A reportagem consultou os salários dos policiais através do site da transparência do governo do estado. Os salários recebidos mensalmente por eles equivalem ao que soldados e cabos da corporação, não condenados e em liberdade, recebem.

O que disseram as famílias das vítimas e dos policiais

UOL Notícias

Definição só ao fim do processo

Em nota, a SSP (Secretaria da Segurança Pública) confirmou as informações do corregedor e dos advogados, apontando que os salários de Cristilder e Eleutério foram restabelecidos por decisão da Justiça, e que Henklain recebe auxílio-reclusão por força de lei federal. Especialistas em segurança pública, no entanto, criticam o que classificam como "demora" para o processo de demissão e expulsão dos PMs já condenados pelo júri. 

Para o professor de gestão pública da FGV (Fundação Getúlio Vargas), Rafael Alcadipani, "causa estranheza uma pessoa condenada por homicídio múltiplo continuar a receber o seu soldo do estado. Qualquer preso comum, quando vai para a cadeia, deixa de trabalhar. Quando a pessoa deixa de trabalhar, deixa de receber", diz o professor, especialista em segurança pública.

O coronel reformado José Vicente da Silva Filho, que já comandou a PM paulista e foi secretário nacional de Segurança Pública do governo de Fernando Henrique Cardoso (1995-2002), afirmou que o período entre a 1ª condenação e agora já teria sido o suficiente para condená-los, também, no processo administrativo dentro da corporação. "Não é necessário transitar em julgado para a PM condená-lo. Isso pode durar dez anos. Não faz sentido e não me parece plausível que um indivíduo condenado por um crime como esse receba salários", afirmou.
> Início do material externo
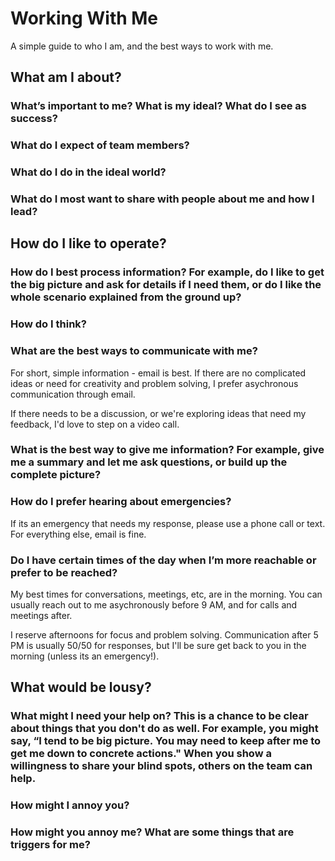 # Working With Me

A simple guide to who I am, and the best ways to work with me.

## What am I about?

### What’s important to me? What is my ideal? What do I see as success?

### What do I expect of team members?

### What do I do in the ideal world?

### What do I most want to share with people about me and how I lead?



## How do I like to operate?

### How do I best process information? For example, do I like to get the big picture and ask for details if I need them, or do I like the whole scenario explained from the ground up?

### How do I think?

### What are the best ways to communicate with me?

For short, simple information - email is best. If there are no complicated ideas or need for creativity and problem solving, I prefer asychronous communication through email.   

If there needs to be a discussion, or we're exploring ideas that need my feedback, I'd love to step on a video call.

### What is the best way to give me information? For example, give me a summary and let me ask questions, or build up the complete picture?



### How do I prefer hearing about emergencies?

If its an emergency that needs my response, please use a phone call or text. For everything else, email is fine.

### Do I have certain times of the day when I’m more reachable or prefer to be reached?

My best times for conversations, meetings, etc, are in the morning. You can usually reach out to me asychronously before 9 AM, and for calls and meetings after. 

I reserve afternoons for focus and problem solving. Communication after 5 PM is usually 50/50 for responses, but I'll be sure get back to you in the morning (unless its an emergency!).

## What would be lousy?

### What might I need your help on? This is a chance to be clear about things that you don't do as well. For example, you might say, “I tend to be big picture. You may need to keep after me to get me down to concrete actions." When you show a willingness to share your blind spots, others on the team can help.

### How might I annoy you? 
### How might you annoy me? What are some things that are triggers for me? 
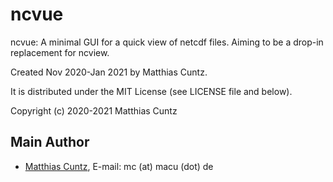 # ncvue

ncvue: A minimal GUI for a quick view of netcdf files.
       Aiming to be a drop-in replacement for ncview.

Created Nov 2020-Jan 2021 by Matthias Cuntz.

It is distributed under the MIT License (see LICENSE file and below).

Copyright (c) 2020-2021 Matthias Cuntz

## Main Author

- [Matthias Cuntz](https://github.com/mcuntz), E-mail: mc (at) macu (dot) de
Segundo a desembargadora Ivana David, da 4ª Câmara da Justiça de São Paulo, composta por magistrados mais experientes, só após o trânsito em julgado da sentença os efeitos da condenação criminal podem ser aplicados. "Ainda que a Justiça tenha declarado a responsabilidade criminal e aplicado pena de mais de cem anos de reclusão, os policiais condenados continuam fazendo parte do quadro da corporação e auferindo vencimentos", disse a magistrada. 

O ouvidor das polícias de São Paulo, responsável por receber e encaminhar investigações de denúncias, Benedito Mariano, afirmou que o órgão "espera agilidade, tanto no processo da Justiça quanto da decisão da esfera administrativa, que culmine na expulsão dos policiais". Caso isso ocorra, os policiais terão os salários suspensos e irão a um presídio comum.